Native dancers greeted the couple, and Mrs. Yoisten received a medallion, plaque and basket of gifts from Alaska businesses.
“We are so excited to welcome you to Alaska and our capital city of Juneau,” said Binkley. “Your arrival is a significant milestone. Reaching one million cruise visitors this year demonstrates the health and bright future of our industry.”
Governor Bill Walker issued a proclamation for the occasion, declaring Sept. 22 as Alaska Cruise Ship Visitor Day. In his remarks, Lt. Gov. Mallott recognized the proclamation, which states that visitor spending generates more than $4 billion in economic activity, helping all regions of our state. He added that cruise ships bring approximately half of all visitors to Alaska. Mayor Koelsch read a proclamation highlighting Juneau’s position as Alaska’s most popular cruise ship port. Koelsch noted that visitor spending supports Juneau businesses, creates local jobs and accounts for 20 percent of sales taxes collected year-round.
The industry is expected to bring even more visitors next year as Alaska continues to increase capacity. Holland America Line recently announced that it would be adding a seventh ship to the Alaska market next year. Seabourn has also announced that it will be returning to Alaska in 2017 for the first time in 15 years.
The last time Alaska saw more than 1,000,000 cruise visitors was 2009. “Following years of amazing growth, Alaska took a big hit,” Binkley said. “We lost about 15 percent of our market. Many businesses suffered and statewide, Alaska lost more than 5,000 jobs.
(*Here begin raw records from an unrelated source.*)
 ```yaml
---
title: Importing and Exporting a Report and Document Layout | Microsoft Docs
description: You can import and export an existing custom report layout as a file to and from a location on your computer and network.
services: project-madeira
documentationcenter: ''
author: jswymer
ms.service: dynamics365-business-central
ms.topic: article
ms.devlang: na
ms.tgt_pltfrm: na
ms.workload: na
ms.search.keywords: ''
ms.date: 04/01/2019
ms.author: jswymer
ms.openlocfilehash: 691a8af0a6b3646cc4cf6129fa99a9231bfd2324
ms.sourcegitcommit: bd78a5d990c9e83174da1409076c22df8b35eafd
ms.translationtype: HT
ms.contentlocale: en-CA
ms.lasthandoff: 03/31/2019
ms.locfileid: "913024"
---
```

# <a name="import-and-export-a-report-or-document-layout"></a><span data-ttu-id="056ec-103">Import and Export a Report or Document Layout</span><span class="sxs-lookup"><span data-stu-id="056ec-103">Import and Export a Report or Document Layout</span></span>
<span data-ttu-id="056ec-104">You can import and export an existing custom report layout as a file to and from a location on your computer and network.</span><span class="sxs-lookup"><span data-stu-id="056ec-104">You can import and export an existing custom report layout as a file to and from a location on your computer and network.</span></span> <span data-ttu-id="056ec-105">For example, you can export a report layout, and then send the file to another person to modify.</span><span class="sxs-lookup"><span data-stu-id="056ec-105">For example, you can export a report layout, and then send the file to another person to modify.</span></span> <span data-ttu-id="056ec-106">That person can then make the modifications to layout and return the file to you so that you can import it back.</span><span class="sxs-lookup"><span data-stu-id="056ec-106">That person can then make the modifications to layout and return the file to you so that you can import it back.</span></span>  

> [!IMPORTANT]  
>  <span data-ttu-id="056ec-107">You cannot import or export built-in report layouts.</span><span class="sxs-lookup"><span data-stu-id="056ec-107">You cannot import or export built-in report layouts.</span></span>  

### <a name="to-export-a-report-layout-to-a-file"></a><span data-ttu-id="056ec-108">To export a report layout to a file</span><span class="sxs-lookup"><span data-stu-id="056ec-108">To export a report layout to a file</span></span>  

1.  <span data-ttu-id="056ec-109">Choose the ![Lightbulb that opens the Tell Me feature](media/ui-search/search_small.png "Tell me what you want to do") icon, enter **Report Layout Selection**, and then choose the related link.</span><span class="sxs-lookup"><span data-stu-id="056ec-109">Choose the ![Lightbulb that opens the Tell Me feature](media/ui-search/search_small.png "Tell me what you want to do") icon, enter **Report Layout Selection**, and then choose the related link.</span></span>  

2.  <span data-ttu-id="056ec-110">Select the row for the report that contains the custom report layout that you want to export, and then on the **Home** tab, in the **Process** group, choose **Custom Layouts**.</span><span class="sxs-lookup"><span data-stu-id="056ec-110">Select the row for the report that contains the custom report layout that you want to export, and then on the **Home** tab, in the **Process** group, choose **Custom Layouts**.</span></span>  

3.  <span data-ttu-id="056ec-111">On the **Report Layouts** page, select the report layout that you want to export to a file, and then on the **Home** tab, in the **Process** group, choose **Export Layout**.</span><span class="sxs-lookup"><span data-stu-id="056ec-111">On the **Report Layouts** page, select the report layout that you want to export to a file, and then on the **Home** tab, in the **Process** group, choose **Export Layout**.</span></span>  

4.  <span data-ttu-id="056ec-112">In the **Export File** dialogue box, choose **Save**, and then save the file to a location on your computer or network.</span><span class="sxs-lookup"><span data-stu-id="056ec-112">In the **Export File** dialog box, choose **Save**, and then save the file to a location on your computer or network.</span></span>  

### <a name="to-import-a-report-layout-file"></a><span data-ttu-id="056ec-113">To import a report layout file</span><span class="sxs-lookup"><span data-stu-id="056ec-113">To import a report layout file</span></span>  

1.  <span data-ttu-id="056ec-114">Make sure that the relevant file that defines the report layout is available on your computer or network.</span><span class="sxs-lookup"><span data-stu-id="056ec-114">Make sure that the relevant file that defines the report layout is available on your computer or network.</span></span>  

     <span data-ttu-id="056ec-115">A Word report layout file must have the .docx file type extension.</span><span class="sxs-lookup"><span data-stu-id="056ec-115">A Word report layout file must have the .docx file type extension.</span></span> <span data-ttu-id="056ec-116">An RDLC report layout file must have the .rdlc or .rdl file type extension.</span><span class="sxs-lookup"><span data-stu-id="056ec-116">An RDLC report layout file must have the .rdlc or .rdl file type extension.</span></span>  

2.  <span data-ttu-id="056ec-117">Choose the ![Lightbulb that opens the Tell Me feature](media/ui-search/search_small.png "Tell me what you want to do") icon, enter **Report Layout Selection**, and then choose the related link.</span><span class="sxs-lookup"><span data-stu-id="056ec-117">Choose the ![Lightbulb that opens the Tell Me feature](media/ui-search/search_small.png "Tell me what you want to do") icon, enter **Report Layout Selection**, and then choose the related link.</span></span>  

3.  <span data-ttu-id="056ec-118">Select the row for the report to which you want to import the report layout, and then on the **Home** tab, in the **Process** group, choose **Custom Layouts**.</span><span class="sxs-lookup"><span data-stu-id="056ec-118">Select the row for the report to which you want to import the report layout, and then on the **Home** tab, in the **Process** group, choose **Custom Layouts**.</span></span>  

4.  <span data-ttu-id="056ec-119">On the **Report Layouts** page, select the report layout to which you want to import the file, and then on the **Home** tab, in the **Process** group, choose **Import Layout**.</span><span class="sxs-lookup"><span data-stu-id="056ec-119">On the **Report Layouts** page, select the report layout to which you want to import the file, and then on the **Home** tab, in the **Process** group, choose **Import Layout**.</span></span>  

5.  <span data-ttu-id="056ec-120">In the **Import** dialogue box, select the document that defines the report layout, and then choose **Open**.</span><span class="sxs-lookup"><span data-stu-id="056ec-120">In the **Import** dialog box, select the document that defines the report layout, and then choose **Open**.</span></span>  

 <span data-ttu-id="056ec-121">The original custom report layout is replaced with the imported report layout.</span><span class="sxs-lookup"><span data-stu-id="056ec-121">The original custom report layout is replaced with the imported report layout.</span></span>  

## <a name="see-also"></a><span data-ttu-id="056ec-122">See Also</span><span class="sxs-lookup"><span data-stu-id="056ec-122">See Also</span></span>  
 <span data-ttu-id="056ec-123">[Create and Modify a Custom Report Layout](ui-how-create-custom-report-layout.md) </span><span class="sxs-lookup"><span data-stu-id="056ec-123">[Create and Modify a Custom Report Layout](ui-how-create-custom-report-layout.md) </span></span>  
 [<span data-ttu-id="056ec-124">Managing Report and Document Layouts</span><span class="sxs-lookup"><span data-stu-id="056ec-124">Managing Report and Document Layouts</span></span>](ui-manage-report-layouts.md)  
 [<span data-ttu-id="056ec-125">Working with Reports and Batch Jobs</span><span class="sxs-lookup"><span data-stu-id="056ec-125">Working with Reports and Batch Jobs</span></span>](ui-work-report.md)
“Alaska is now seeing the benefits of the improved tax and regulatory environment enacted in 2010,” Binkley said. “Demand has also improved, following several years of significantly increased destination marketing. We have been able to build back our industry and all indications are that we will continue to grow.
“With our economic situation, the challenge now is to keep Alaska competitive with the rest of the world and to keep marketing programs robust,” Binkley said.